# 2012 Cruze Eco Carbon Hood & Trunk!



## crk585 (Aug 31, 2011)

Hey Cruzers, wanted to share the pics of the wifies Cruze with the carbon hood and trunk installed.
Note: also shown, a majority of the OEM hardware was retained to give it a mild factory look.


----------



## Bromezz (Sep 28, 2011)

Vinyl wrap? 

It looks clean and sharp, but IMO it's a little too shiny/flashy for the grey paint. The hood looks really good, though.


----------



## CHEVYCRUZE RS (Mar 29, 2011)

real carbon or vinyl ....


----------



## boats4life (May 28, 2011)

CHEVYCRUZE RS said:


> real carbon or vinyl ....


It's real, vinyl wouldn't have that gloss.


----------



## shawn672 (Oct 31, 2010)

boats4life said:


> It's real, vinyl wouldn't have that gloss.


yeah it looks real, and it looks great! nice pics man


----------



## Skilz10179 (Mar 22, 2011)

More pics of wifie please.


----------



## Skilz10179 (Mar 22, 2011)

Oh yeah, did you happen to compare the weights of the factory parts vs. the c/f parts?


----------



## Cruz3r (Jul 13, 2011)

i like the hood but not the trunk...oh yeah your wife is nice too haha. Where did u get the hood from?


----------



## shawn672 (Oct 31, 2010)

Skilz10179 said:


> More pics of wifie please.


:sigh::sigh:


----------



## got_boost (Sep 29, 2011)

Where did you find cf hood and trunk at??


----------



## shawn672 (Oct 31, 2010)

got_boost said:


> where did you find cf hood and trunk at??


Siebon


----------



## Skilz10179 (Mar 22, 2011)

got_boost said:


> Where did you find cf hood and trunk at??





shawn672 said:


> Siebon


The trunk might be Seibon but the hood has a VIS badge on the underside. 

Link to Seibon goodies...

SEIBON :: Products :: CRUZE


----------



## shawn672 (Oct 31, 2010)

Skilz10179 said:


> The trunk might be Seibon but the hood has a VIS badge on the underside.
> 
> Link to Seibon goodies...
> 
> SEIBON :: Products :: CRUZE


lol my post originally said VIS but then I remembered they didnt make a trunk so i tried to add "Seibon" but instead over-wrote it


----------



## TravsCruze (Aug 4, 2011)

please tell me you weighed these against the the OEMs.

BTW all 3 looks great!! 

On that hood, how is the bottom of that done?
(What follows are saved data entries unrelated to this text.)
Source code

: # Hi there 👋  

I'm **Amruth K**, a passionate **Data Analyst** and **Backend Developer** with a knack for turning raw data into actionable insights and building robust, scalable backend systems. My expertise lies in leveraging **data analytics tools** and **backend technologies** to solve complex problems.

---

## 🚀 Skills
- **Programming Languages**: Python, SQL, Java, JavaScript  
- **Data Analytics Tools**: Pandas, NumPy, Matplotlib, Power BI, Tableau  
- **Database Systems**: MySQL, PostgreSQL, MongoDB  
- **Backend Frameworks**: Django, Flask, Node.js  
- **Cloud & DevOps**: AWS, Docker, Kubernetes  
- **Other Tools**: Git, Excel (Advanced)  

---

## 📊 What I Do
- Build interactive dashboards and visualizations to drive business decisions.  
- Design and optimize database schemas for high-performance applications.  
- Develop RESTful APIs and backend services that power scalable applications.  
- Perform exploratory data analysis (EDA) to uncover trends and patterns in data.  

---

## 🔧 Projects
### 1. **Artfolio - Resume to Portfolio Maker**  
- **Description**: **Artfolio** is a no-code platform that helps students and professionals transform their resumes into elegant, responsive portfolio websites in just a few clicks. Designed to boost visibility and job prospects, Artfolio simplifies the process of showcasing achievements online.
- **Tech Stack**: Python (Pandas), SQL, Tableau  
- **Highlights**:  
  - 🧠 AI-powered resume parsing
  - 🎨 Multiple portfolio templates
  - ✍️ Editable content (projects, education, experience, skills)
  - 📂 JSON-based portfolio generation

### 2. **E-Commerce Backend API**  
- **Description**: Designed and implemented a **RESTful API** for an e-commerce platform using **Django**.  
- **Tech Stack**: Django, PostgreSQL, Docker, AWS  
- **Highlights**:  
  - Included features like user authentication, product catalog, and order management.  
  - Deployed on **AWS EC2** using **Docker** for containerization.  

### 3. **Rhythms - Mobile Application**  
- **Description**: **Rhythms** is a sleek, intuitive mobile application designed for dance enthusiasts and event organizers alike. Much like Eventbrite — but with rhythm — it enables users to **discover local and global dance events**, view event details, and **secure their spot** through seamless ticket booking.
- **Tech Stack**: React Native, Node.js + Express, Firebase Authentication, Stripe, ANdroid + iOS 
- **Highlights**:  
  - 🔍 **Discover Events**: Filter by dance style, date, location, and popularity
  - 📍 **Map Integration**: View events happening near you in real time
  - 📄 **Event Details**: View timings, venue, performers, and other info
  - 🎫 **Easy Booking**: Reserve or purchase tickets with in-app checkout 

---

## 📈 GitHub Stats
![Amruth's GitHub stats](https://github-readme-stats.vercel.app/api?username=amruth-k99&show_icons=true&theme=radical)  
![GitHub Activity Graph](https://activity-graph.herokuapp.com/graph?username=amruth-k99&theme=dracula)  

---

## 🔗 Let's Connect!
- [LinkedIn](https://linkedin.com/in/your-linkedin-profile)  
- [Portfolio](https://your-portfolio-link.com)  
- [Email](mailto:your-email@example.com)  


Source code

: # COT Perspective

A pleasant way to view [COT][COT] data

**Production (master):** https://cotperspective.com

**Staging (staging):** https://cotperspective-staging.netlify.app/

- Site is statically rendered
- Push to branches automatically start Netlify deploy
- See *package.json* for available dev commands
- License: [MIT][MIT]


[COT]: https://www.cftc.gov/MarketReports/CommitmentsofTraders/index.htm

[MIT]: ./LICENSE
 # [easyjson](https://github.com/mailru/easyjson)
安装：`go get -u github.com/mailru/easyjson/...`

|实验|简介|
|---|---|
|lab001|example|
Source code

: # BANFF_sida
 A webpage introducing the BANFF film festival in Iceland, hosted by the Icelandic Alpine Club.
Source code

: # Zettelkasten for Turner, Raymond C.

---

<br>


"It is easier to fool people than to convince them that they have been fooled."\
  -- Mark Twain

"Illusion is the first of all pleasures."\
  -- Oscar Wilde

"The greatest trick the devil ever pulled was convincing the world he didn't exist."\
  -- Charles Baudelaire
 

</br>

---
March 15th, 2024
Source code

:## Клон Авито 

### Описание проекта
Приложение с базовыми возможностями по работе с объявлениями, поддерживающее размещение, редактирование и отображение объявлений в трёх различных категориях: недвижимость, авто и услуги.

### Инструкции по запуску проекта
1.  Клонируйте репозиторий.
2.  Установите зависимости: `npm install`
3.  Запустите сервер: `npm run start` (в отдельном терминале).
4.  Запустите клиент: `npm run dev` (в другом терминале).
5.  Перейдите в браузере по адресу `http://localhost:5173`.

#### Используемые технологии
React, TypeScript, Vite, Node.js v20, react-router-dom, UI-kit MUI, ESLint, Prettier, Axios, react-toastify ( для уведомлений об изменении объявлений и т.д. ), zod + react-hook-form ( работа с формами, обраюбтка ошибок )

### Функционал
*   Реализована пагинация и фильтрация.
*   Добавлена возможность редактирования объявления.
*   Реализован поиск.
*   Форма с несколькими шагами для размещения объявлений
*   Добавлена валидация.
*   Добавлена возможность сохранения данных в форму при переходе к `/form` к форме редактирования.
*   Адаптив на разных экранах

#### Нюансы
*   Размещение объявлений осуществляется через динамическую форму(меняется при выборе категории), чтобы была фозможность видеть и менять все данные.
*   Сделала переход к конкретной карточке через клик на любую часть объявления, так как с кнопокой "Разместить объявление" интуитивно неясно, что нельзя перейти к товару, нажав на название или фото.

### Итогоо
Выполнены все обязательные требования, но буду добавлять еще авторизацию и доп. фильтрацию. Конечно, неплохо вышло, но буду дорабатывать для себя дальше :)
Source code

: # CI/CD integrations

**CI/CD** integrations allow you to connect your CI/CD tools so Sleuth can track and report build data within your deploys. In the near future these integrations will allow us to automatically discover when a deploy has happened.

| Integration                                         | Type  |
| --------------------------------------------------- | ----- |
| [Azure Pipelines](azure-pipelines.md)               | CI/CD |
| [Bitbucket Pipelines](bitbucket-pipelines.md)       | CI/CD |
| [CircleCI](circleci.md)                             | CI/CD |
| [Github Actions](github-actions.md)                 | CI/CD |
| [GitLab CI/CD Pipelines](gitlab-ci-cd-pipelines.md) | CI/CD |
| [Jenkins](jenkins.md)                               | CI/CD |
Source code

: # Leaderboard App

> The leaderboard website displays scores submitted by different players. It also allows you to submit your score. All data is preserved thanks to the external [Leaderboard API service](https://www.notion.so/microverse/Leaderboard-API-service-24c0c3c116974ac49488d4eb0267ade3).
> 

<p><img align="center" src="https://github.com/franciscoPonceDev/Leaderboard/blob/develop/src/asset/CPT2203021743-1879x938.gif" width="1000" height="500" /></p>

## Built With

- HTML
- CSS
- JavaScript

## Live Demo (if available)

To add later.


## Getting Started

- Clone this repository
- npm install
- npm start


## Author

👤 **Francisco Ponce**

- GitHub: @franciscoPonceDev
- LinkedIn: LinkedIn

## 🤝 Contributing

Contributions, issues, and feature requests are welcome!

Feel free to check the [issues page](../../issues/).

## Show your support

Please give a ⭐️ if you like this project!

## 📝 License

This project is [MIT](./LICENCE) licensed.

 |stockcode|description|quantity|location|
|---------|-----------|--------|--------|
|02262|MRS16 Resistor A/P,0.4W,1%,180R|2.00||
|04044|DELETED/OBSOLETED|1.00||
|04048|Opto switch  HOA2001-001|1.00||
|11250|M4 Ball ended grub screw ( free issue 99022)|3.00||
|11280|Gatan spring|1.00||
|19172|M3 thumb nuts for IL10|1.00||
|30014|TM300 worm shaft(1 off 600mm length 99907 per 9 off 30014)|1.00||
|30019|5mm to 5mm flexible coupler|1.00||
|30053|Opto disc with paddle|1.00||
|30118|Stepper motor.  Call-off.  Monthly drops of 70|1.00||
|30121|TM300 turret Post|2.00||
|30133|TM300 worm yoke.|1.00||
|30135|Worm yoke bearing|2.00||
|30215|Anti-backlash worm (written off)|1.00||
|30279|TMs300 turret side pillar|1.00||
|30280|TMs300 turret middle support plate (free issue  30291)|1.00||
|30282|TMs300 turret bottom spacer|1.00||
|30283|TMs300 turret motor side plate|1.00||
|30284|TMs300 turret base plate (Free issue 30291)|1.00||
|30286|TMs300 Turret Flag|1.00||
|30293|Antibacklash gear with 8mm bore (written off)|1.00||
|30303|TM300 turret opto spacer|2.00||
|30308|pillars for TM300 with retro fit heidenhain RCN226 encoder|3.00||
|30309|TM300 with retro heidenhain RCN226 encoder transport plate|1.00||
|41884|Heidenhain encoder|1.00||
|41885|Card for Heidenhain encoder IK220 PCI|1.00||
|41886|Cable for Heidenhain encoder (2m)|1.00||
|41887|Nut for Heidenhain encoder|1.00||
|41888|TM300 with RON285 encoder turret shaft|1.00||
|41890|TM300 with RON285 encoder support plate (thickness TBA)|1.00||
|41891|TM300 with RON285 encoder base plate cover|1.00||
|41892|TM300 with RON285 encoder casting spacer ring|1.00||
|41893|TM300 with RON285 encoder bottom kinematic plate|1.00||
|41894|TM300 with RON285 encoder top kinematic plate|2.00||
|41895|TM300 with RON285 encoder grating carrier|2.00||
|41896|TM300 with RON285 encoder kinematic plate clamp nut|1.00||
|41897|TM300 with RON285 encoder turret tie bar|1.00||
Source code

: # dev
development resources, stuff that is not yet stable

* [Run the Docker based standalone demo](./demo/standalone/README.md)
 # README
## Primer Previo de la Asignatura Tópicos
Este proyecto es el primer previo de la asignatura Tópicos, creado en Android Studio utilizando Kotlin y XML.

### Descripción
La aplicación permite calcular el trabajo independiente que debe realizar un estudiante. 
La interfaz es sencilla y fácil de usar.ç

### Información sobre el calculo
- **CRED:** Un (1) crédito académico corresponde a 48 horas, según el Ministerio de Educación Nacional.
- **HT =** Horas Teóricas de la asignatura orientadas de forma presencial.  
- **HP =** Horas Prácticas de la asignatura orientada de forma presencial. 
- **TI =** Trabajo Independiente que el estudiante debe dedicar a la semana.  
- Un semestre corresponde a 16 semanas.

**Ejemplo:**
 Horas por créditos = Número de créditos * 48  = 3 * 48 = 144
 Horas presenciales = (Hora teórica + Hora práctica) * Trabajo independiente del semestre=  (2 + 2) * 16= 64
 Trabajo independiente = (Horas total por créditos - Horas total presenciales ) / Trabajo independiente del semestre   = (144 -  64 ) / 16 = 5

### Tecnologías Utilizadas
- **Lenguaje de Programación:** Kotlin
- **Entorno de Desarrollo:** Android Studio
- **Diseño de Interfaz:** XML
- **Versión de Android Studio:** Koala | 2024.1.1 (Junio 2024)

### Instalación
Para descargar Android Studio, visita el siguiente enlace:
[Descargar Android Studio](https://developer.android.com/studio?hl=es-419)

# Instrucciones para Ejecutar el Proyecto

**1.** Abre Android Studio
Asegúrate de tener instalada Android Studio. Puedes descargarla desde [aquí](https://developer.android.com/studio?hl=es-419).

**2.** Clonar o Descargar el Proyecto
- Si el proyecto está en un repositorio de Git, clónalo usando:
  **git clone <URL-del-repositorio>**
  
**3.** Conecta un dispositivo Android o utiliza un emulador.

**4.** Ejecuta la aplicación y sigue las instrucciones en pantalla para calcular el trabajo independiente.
Did they use an OEM steel support and then overlay it with CF? can you take some close up pics of the lip where it rolls from whats visable to the underside of the hood?


----------



## shawn672 (Oct 31, 2010)

I just realized this is the guy who started this thread:
http://www.cruzetalk.com/forum/11-a...er-trunk-deck-lid-group-buy-r-d-petition.html

So I assume VIS is finally making a trunk.. woot!


----------



## perlionex (Mar 10, 2011)

The quality and fitment of both the hood and trunk look very good. It actually blends in fairly well with your silver Cruze as well.


----------



## Big Tom (Mar 8, 2011)

Pics of Wife's sister too please.


----------



## BucaMan (Mar 22, 2011)

Big Tom said:


> Pics of Wife's sister too please.


LOL! Can't take you guys anywhere.

Not sure how I like this on a silver car. But extra points for havin' the wontons to do something cool like this!


----------



## crk585 (Aug 31, 2011)

Hey Cruzers,
Thank you for all the comments  She loves her Cruze soo much, even more so since the upgrades. We did the same carbon fiber trunk/hood on a prior vehicle, and wanted it on this one, just love the look.
The trunk is Siebon and the hood is VIS, they look almost identical in terms of the type of carbon fiber sheet used, clear coat and misc. The way these hoods/trunks are made from what I understand: they take a "sheet" of carbon fibre and fiberglass and lay it into a mold, then let it dry, and take a sheet of just fiber glass and add it as a structual support. Then the add a gel to the carbon fiber side and clear coat.
Weight differences; the hood is almost the exact same weight with all the rubber installed, there is about half lb of difference. The trunk on the other hand, I believe is about 5-8lb difference. The stock torsion spring tension is so tight and will cause the trunk to go up so quick that it would damage the fiberglass. I decided to remove the factory spring system. I am in the process of creating a spring or piston system to assure it can stay up, as placing groceries in the trunk just became a pain in the a$$.
Well I am done for the upgrades for now.
Thanks again for the comments 
Take care.


----------



## CHEVYCRUZE RS (Mar 29, 2011)

sweeeeeet, looks good man.


----------



## got_boost (Sep 29, 2011)

crk585 said:


> Hey Cruzers,
> Thank you for all the comments  She loves her Cruze soo much, even more so since the upgrades. We did the same carbon fiber trunk/hood on a prior vehicle, and wanted it on this one, just love the look.
> The trunk is Siebon and the hood is VIS, they look almost identical in terms of the type of carbon fiber sheet used, clear coat and misc. The way these hoods/trunks are made from what I understand: they take a "sheet" of carbon fibre and fiberglass and lay it into a mold, then let it dry, and take a sheet of just fiber glass and add it as a structual support. Then the add a gel to the carbon fiber side and clear coat.
> Weight differences; the hood is almost the exact same weight with all the rubber installed, there is about half lb of difference. The trunk on the other hand, I believe is about 5-8lb difference. The stock torsion spring tension is so tight and will cause the trunk to go up so quick that it would damage the fiberglass. I decided to remove the factory spring system. I am in the process of creating a spring or piston system to assure it can stay up, as placing groceries in the trunk just became a pain in the a$$.
> ...


I like that hood but I prefer function over style. Trunk is quite a bit of savings but I would paint that chrome part.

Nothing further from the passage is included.